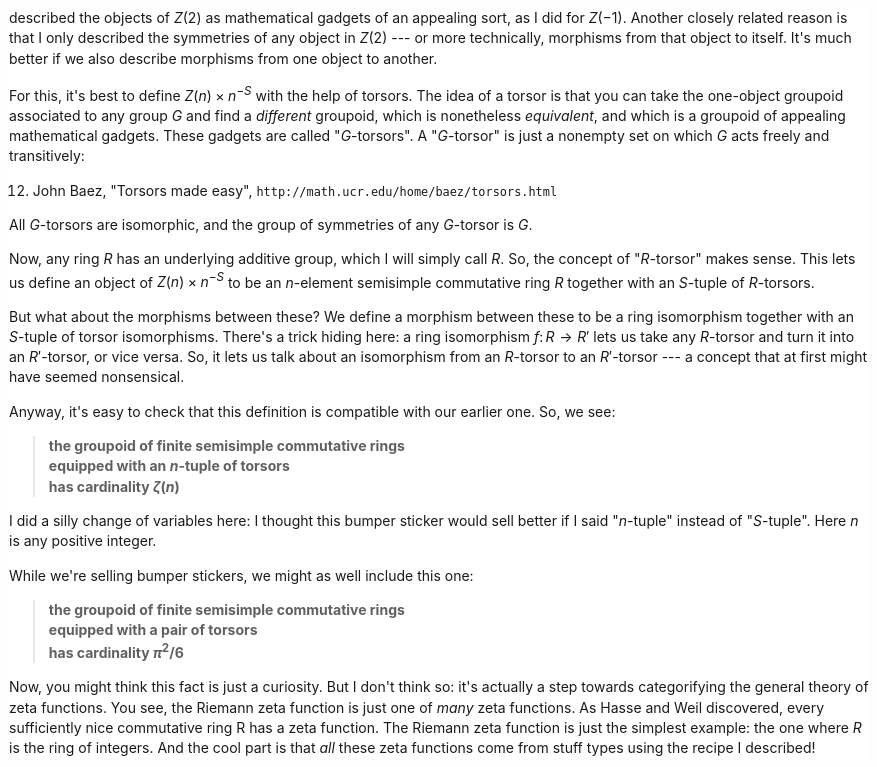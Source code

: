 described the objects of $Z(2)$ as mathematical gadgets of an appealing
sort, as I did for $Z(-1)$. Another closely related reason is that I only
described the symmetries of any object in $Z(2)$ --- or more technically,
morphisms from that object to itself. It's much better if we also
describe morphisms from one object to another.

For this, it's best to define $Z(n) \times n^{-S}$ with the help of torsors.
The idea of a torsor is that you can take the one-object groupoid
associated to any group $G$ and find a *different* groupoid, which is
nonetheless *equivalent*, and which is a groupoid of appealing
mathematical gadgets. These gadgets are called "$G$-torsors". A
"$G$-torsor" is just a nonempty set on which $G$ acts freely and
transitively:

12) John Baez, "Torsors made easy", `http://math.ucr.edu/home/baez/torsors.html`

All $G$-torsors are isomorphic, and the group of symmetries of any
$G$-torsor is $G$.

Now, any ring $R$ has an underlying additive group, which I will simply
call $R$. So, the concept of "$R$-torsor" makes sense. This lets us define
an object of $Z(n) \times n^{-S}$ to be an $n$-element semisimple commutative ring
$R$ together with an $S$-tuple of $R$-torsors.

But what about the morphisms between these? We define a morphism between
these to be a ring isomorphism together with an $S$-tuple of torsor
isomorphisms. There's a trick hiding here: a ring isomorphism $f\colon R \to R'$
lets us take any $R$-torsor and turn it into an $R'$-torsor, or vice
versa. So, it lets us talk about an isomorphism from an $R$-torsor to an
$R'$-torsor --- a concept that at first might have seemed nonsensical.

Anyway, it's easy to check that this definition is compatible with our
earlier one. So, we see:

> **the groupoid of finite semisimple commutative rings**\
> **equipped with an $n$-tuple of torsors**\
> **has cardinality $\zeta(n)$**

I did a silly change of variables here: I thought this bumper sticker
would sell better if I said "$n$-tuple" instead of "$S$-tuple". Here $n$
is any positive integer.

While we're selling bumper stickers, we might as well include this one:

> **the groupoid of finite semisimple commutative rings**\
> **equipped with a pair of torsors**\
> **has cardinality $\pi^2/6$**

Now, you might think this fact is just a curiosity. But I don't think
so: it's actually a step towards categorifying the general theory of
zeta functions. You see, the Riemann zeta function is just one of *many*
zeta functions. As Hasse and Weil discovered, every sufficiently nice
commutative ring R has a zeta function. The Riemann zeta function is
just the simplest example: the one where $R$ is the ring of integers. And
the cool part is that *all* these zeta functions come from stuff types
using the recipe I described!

■ WHAT THE EXERCISE ASKS
Everything from the line containing "just the simplest" through the final line of the listing, inclusive, must be reproduced exactly; leave out the rest.

■ SOLVED EXERCISE
just the simplest example: the one where $R$ is the ring of integers. And
the cool part is that *all* these zeta functions come from stuff types
using the recipe I described!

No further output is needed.